Agreed Appeals from Interlocutory Orders

by Russell J. DePalma, Esq.

In the 2011 Texas Legislative session, the Legislature enacted, and Governor Rick Perry signed, House Bill 274. In the bill, the Legislature created new procedures intended to streamline the litigation process and lower costs.

The bill also revised a tool for parties to use the appeals process to hasten the conclusion of their case: the Appeal of Controlling Question of Law under Civil Practice and Remedies Code Section 51.014(d).

This option has existed in Texas since 2001, but has been of little use. Only about 80 appellate decisions in Texas since 2001 even mention the section, and many of those do so only to explain why the parties failed to meet its most stringent prerequisite--party agreement. 

As originally enacted, the controlling question of law appeal allowed a district or county court to certify one of its orders for interlocutory appeal if:

(1)               the parties agreed that the order “involves a controlling question of law as to which there is a substantial ground for difference of opinion” such that

(2)               “an immediate appeal from the order may materially advance the ultimate determination of the litigation,” and,

(3)               the parties agreed to the order allowing the appeal.

Effective for cases filed on or after September 1, 2011, Section 51.014(d) now allows any trial court, either on the motion of a party or its own initiative, to certify an interlocutory order for appeal if the order concerns a “controlling question of law for which there is a substantial ground for difference of opinion,” and resolving the issue on appeal “may materially advance the ultimate determination.” The necessity for the parties’ agreement to both availability and validity of the appeal has been eliminated--one party can no longer block an appeal by refusing to agree. Actions under the Family Code are exempt.

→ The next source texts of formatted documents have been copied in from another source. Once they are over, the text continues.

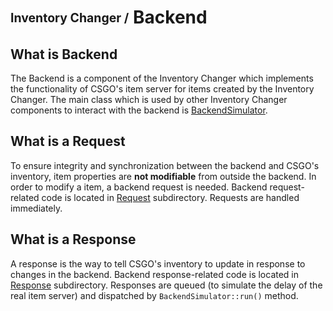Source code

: # <sub><sup>Inventory Changer /</sup></sub> Backend

## What is Backend

The Backend is a component of the Inventory Changer which implements the functionality of CSGO's item server for items created by the Inventory Changer.
The main class which is used by other Inventory Changer components to interact with the backend is [BackendSimulator](BackendSimulator.h).

## What is a Request

To ensure integrity and synchronization between the backend and CSGO's inventory, item properties are **not modifiable** from outside the backend.
In order to modify a item, a backend request is needed. Backend request-related code is located in [Request](Request/) subdirectory. Requests are handled immediately.

## What is a Response

A response is the way to tell CSGO's inventory to update in response to changes in the backend. Backend response-related code is located in [Response](Response/) subdirectory. Responses are queued (to simulate the delay of the real item server) and dispatched by `BackendSimulator::run()` method.

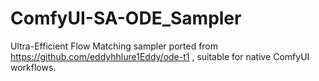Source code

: # ComfyUI-SA-ODE_Sampler
Ultra-Efficient Flow Matching sampler ported from https://github.com/eddyhhlure1Eddy/ode-t1 , suitable for native ComfyUI workflows.
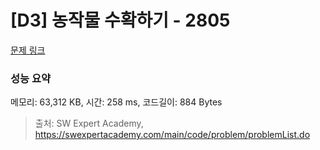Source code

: # [D3] 농작물 수확하기 - 2805 

[문제 링크](https://swexpertacademy.com/main/code/problem/problemDetail.do?contestProbId=AV7GLXqKAWYDFAXB) 

### 성능 요약

메모리: 63,312 KB, 시간: 258 ms, 코드길이: 884 Bytes



> 출처: SW Expert Academy, https://swexpertacademy.com/main/code/problem/problemList.do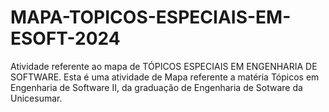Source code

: # MAPA-TOPICOS-ESPECIAIS-EM-ESOFT-2024
Atividade referente ao mapa de TÓPICOS ESPECIAIS EM ENGENHARIA DE SOFTWARE.
Esta é uma atividade de Mapa referente a matéria Tópicos em Engenharia de Software II, da graduação de Engenharia de Sotware da Unicesumar.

The courts of appeals now have a mandatory gatekeeper function in the process—newly enacted section 51.014(f) requires them to accept or deny the appeal.

To invoke the appellate court’s jurisdiction, the appealing party must file an application for interlocutory appeal in the appellate court by the 15th day after the trial court signs the appealable order. The appellant must also explain “why an appeal is warranted under Subsection (d).”

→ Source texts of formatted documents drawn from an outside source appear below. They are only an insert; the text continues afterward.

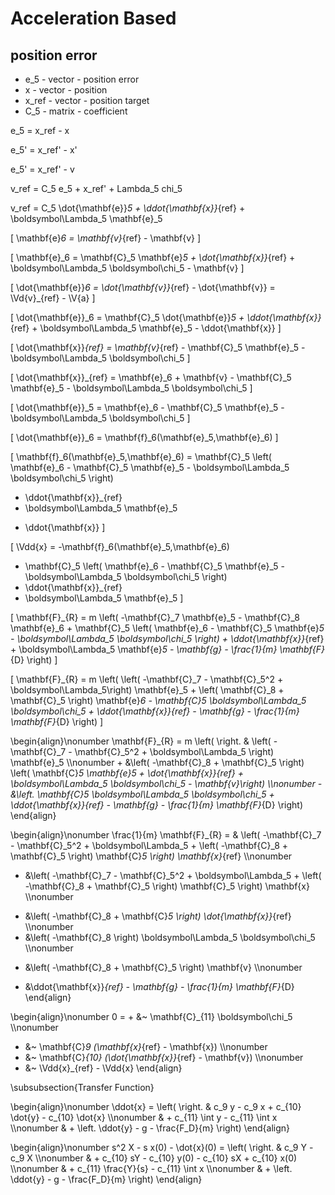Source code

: # Acceleration Based

## position error

- e_5 - vector - position error
- x - vector - position
- x_ref - vector - position target
- C_5 - matrix - coefficient

e_5 = x_ref - x

e_5' = x_ref' - x'

e_5' = x_ref' - v

v_ref = C_5 e_5 + x_ref' + Lambda_5 chi_5

v_ref = C_5 \dot{\mathbf{e}}_5 + \ddot{\mathbf{x}}_{ref} + \boldsymbol\Lambda_5 \mathbf{e}_5

\[
\mathbf{e}_6 = \mathbf{v}_{ref} - \mathbf{v}
\]

\[
\mathbf{e}_6 = \mathbf{C}_5 \mathbf{e}_5 + \dot{\mathbf{x}}_{ref} + \boldsymbol\Lambda_5 \boldsymbol\chi_5 - \mathbf{v}
\]

\[
\dot{\mathbf{e}}_6 = \dot{\mathbf{v}}_{ref} - \dot{\mathbf{v}} = \Vd{v}_{ref} - \V{a}
\]

\[
\dot{\mathbf{e}}_6 = \mathbf{C}_5 \dot{\mathbf{e}}_5 + \ddot{\mathbf{x}}_{ref} + \boldsymbol\Lambda_5 \mathbf{e}_5 - \ddot{\mathbf{x}}
\]

\[
\dot{\mathbf{x}}_{ref} = \mathbf{v}_{ref} - \mathbf{C}_5 \mathbf{e}_5 - \boldsymbol\Lambda_5 \boldsymbol\chi_5
\]

\[
\dot{\mathbf{x}}_{ref} = \mathbf{e}_6 + \mathbf{v} - \mathbf{C}_5 \mathbf{e}_5 - \boldsymbol\Lambda_5 \boldsymbol\chi_5
\]

\[
\dot{\mathbf{e}}_5 = \mathbf{e}_6 - \mathbf{C}_5 \mathbf{e}_5 - \boldsymbol\Lambda_5 \boldsymbol\chi_5
\]

\[
\dot{\mathbf{e}}_6 = \mathbf{f}_6(\mathbf{e}_5,\mathbf{e}_6)
\]

\[
\mathbf{f}_6(\mathbf{e}_5,\mathbf{e}_6)
= \mathbf{C}_5 \left( \mathbf{e}_6 - \mathbf{C}_5 \mathbf{e}_5 - \boldsymbol\Lambda_5 \boldsymbol\chi_5 \right)
+ \ddot{\mathbf{x}}_{ref}
+ \boldsymbol\Lambda_5 \mathbf{e}_5
- \ddot{\mathbf{x}}
\]

\[
\Vdd{x}
= -\mathbf{f}_6(\mathbf{e}_5,\mathbf{e}_6)
+ \mathbf{C}_5 \left( \mathbf{e}_6 - \mathbf{C}_5 \mathbf{e}_5 - \boldsymbol\Lambda_5 \boldsymbol\chi_5 \right)
+ \ddot{\mathbf{x}}_{ref}
+ \boldsymbol\Lambda_5 \mathbf{e}_5
\]

\[
\mathbf{F}_{R}
= m \left(
	-\mathbf{C}_7 \mathbf{e}_5 - \mathbf{C}_8 \mathbf{e}_6
	+ \mathbf{C}_5 \left( \mathbf{e}_6 - \mathbf{C}_5 \mathbf{e}_5 - \boldsymbol\Lambda_5 \boldsymbol\chi_5 \right)
	+ \ddot{\mathbf{x}}_{ref}
	+ \boldsymbol\Lambda_5 \mathbf{e}_5
	- \mathbf{g}
	- \frac{1}{m} \mathbf{F}_{D}
\right)
\]

\[
\mathbf{F}_{R}
= m \left(
	\left( -\mathbf{C}_7 - \mathbf{C}_5^2 + \boldsymbol\Lambda_5\right) \mathbf{e}_5 +
	\left( \mathbf{C}_8 + \mathbf{C}_5 \right) \mathbf{e}_6 
	- \mathbf{C}_5 \boldsymbol\Lambda_5 \boldsymbol\chi_5
	+ \ddot{\mathbf{x}}_{ref}
	- \mathbf{g}
	- \frac{1}{m} \mathbf{F}_{D}
\right)
\]

\begin{align}\nonumber
\mathbf{F}_{R}
= m \left( \right. & \left( -\mathbf{C}_7 - \mathbf{C}_5^2 + \boldsymbol\Lambda_5 \right) \mathbf{e}_5 \\\nonumber
	+ &\left( -\mathbf{C}_8 + \mathbf{C}_5 \right) \left( \mathbf{C}_5 \mathbf{e}_5 + \dot{\mathbf{x}}_{ref} + \boldsymbol\Lambda_5 \boldsymbol\chi_5 - \mathbf{v}\right) \\\nonumber
	- &\left. \mathbf{C}_5 \boldsymbol\Lambda_5 \boldsymbol\chi_5
	+ \ddot{\mathbf{x}}_{ref}
	- \mathbf{g}
	- \frac{1}{m} \mathbf{F}_{D}
\right)
\end{align}

\begin{align}\nonumber
\frac{1}{m} \mathbf{F}_{R}
= & \left( -\mathbf{C}_7 - \mathbf{C}_5^2 + \boldsymbol\Lambda_5 + \left( -\mathbf{C}_8 + \mathbf{C}_5 \right) \mathbf{C}_5 \right) \mathbf{x}_{ref} \\\nonumber
- &\left( -\mathbf{C}_7 - \mathbf{C}_5^2 + \boldsymbol\Lambda_5 + \left( -\mathbf{C}_8 + \mathbf{C}_5 \right) \mathbf{C}_5 \right) \mathbf{x} \\\nonumber
+ &\left( -\mathbf{C}_8 + \mathbf{C}_5 \right) \dot{\mathbf{x}}_{ref} \\\nonumber
+ &\left( -\mathbf{C}_8 \right) \boldsymbol\Lambda_5 \boldsymbol\chi_5 \\\nonumber
- &\left( -\mathbf{C}_8 + \mathbf{C}_5 \right) \mathbf{v} \\\nonumber
+ &\ddot{\mathbf{x}}_{ref} - \mathbf{g} - \frac{1}{m} \mathbf{F}_{D}
\end{align}

\begin{align}\nonumber
0 = + &~ \mathbf{C}_{11} \boldsymbol\chi_5 \\\nonumber
+ &~ \mathbf{C}_9 (\mathbf{x}_{ref} - \mathbf{x}) \\\nonumber
+ &~ \mathbf{C}_{10} (\dot{\mathbf{x}}_{ref} - \mathbf{v}) \\\nonumber
+ &~ \Vdd{x}_{ref} - \Vdd{x}
\end{align}

\subsubsection{Transfer Function}

\begin{align}\nonumber
	\ddot{x} = \left( \right. & c_9 y - c_9 x + c_{10} \dot{y} - c_{10} \dot{x} \\\nonumber
	& + c_{11} \int y - c_{11} \int x \\\nonumber
	& + \left. \ddot{y} - g - \frac{F_D}{m} \right)
\end{align}


\begin{align}\nonumber
	s^2 X - s x(0) - \dot{x}(0) = \left( \right. & c_9 Y - c_9 X \\\nonumber
	& + c_{10} sY - c_{10} y(0) - c_{10} sX + c_{10} x(0) \\\nonumber
	& + c_{11} \frac{Y}{s} - c_{11} \int x \\\nonumber
	& + \left. \ddot{y} - g - \frac{F_D}{m} \right)
\end{align}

Thus, the appellant must show in a pleading akin to a petition for review that the order determines a controlling question of law, for which there is substantial ground for difference of opinion and resolution of the question can materially advance the determination of the case.

Appeals accepted under section 51.014(f) are accelerated appeals under the Texas Rules of Appellate Procedure. There is no automatic stay of the trial court proceedings although Section 51.014(e) allows the parties to agree to a stay or seek one from the Court of Appeals.

The substantive model for the original and current versions of Section 51.014(d)-(f) is 28 U.S.C. Section 1292(b), which contains the same three legal prerequisites as section 51.014(d). In the past three years, the Fifth Circuit has permitted about 70% of the requested appeals under section 1292(b) (35 of 51 from 2009 through August 2011).

Thus, Texas courts could look to federal court precedents to determine whether to allow appeals. This means practitioners should bear the following in mind: (1) a “controlling question of law” can mean outcome-determinative on the instant case or potentially precedential for many cases; (2) “substantial ground” for differing opinions exists where there is an existing conflict among courts of appeals, or the district court’s decision is contrary to precedent, if novel issues are presented or if the question concerns a complicated issue of non-Texas law; and (3) “materially advancing” the case should mean the interlocutory appeal will speed up trial court proceedings. See Ryan v. Flowserve Corp., 444 F. Supp 718, 723 (N.D. Tex. 2006) (citing references and applying the criteria).

Moreover, all possible reasons for overturning the trial court order should be presented in the court of appeals. This is because, like 28 U.S.C. section 1292(b), CPRC section 51.014(d) allows review of an order not just the controlling legal issue. See Yamaha Motor Corp., U.S.A. v. Calhoun, 516 U.S. 199, 205 (1996).

The revision of Section 51.014(d) and enactment of Section 51.014(f) now allow trial lawyers to seek meaningful interlocutory appeal of important trial court orders—an improved tool to streamline the litigation process.